All right. I hope you, your friends, family, and coworkers continue to do well. Well, you take a week off and there is a deluge of posts in the last two weeks. So there's a lot of content to go over there for these past two weeks. But the first piece of content- "PostgreSQL 15.4, 14.9, 13.12, 12.16, 11.21, and PostgreSQL 16 Beta 3 Released!". This is from postgresql.org. These particular releases address two security issues. The first one is an extension script; substitutions within quoting allow SQL injection.

The second issue was MERGE fails to enforce UPDATE or SELECT row security policies. So you may want to update for that purpose. As well as there have been 40 bug fixes for all of these releases.
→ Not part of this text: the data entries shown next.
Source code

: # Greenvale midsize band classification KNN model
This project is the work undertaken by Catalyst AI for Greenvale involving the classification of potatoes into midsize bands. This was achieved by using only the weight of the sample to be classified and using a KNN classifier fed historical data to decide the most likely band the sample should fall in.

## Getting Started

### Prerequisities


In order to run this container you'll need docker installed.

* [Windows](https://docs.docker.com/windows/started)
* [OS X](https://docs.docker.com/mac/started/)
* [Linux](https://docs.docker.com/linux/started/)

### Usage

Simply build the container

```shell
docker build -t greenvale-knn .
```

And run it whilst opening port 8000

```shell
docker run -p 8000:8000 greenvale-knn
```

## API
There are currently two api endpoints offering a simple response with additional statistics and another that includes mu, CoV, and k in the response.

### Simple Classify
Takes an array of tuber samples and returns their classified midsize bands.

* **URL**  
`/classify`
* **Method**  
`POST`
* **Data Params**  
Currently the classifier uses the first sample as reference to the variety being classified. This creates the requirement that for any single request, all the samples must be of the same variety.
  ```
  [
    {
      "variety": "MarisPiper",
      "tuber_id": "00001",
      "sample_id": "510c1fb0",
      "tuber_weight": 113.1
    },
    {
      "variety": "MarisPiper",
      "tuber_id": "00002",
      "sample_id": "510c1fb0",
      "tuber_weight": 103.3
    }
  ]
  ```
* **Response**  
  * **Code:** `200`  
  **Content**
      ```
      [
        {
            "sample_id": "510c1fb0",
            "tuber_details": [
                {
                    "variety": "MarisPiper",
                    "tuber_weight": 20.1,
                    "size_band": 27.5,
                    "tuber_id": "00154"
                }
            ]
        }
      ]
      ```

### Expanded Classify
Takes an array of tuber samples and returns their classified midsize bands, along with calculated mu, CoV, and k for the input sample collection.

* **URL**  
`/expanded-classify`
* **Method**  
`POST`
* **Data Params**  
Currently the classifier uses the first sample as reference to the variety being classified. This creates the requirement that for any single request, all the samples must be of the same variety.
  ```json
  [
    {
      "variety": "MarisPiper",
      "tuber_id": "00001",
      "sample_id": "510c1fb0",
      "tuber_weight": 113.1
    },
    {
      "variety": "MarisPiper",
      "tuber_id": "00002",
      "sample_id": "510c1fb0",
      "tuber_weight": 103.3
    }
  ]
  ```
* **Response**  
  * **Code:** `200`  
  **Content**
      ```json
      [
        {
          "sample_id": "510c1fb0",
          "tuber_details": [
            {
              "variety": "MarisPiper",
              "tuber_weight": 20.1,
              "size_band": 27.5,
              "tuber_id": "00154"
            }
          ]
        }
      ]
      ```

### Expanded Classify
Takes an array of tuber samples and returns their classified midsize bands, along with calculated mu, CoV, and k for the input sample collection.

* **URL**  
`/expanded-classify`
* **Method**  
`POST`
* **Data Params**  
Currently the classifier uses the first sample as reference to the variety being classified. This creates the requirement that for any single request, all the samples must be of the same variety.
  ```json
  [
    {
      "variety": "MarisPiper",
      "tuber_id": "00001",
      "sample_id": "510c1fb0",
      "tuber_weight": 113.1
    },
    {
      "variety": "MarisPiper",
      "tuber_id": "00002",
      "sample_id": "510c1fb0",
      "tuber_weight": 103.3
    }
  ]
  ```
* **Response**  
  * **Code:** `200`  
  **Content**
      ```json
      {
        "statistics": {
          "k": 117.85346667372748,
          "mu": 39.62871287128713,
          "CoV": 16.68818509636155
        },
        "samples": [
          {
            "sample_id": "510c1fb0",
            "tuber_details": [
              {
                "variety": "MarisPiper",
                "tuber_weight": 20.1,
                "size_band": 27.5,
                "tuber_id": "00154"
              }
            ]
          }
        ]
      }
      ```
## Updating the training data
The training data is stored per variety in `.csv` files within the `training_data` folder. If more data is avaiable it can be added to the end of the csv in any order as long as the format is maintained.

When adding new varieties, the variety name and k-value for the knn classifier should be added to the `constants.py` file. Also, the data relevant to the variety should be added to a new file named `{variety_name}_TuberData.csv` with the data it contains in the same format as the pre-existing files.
The most significant one to be aware of is if you're using BRIN indexes, so they have a fixed for handling NULL and BRIN indexes and it will require you to re-index your BRIN indexes, so keep that in mind, if you're going to update to this next version. And then lastly, there is a notice that PostgreSQL 11 has End of Life on November 9th, 2023. So check this post out if you want to learn more.

Next piece of content- "The 2023 State of PostgreSQL Survey Is Now Open!". This is from timescale.com. And they did a survey last year where they show the results here but there is a link to take the survey here. So please go ahead and take out the surveys so we can see what the perspective of the community is like this year.

Next piece of content- "PGSQL Phriday #011". This is from pgsqlphriday.com and they announced the new blogging event which has already happened. The event was about partitioning and sharding. So this next post talks about partitioning versus sharding in PostgreSQL from tomasz-gintowt.medium.com. And this is essentially the challenge post about what it should cover. The next post related to the partitioning and sharding event is actually the one I relate to the most, meaning I kind of agree with a lot of what was mentioned here.

And this is "Partitioning: we need it!" from hdombrovskaya.wordpress.com. And she says quote "Like many others, I never did sharding 'for real', that is, in a production environment". And I too have not done that, I've only done partitioning. And just to level set where things are, partitioning is where you take a table and you break it up into multiple tables using typically declarative partitioning in Postgres. So it has a built-in capability to split out tables into multiple child tables.

Sharding is usually where you take a table and you want to separate it or put certain tables on another database outside of your existing one. So you can basically think of Citus, where you're scaling out to multiple database shards. Essentially, you're sharding your database and putting the data in more than one database server. So she doesn't really have experience with sharding, but in terms of partitioning, she says quote "Whenever I suggest somebody partitioned their large tables, I must warn them that partitioning will not make queries run faster and that I will do my best to ensure the queries will not slow down...".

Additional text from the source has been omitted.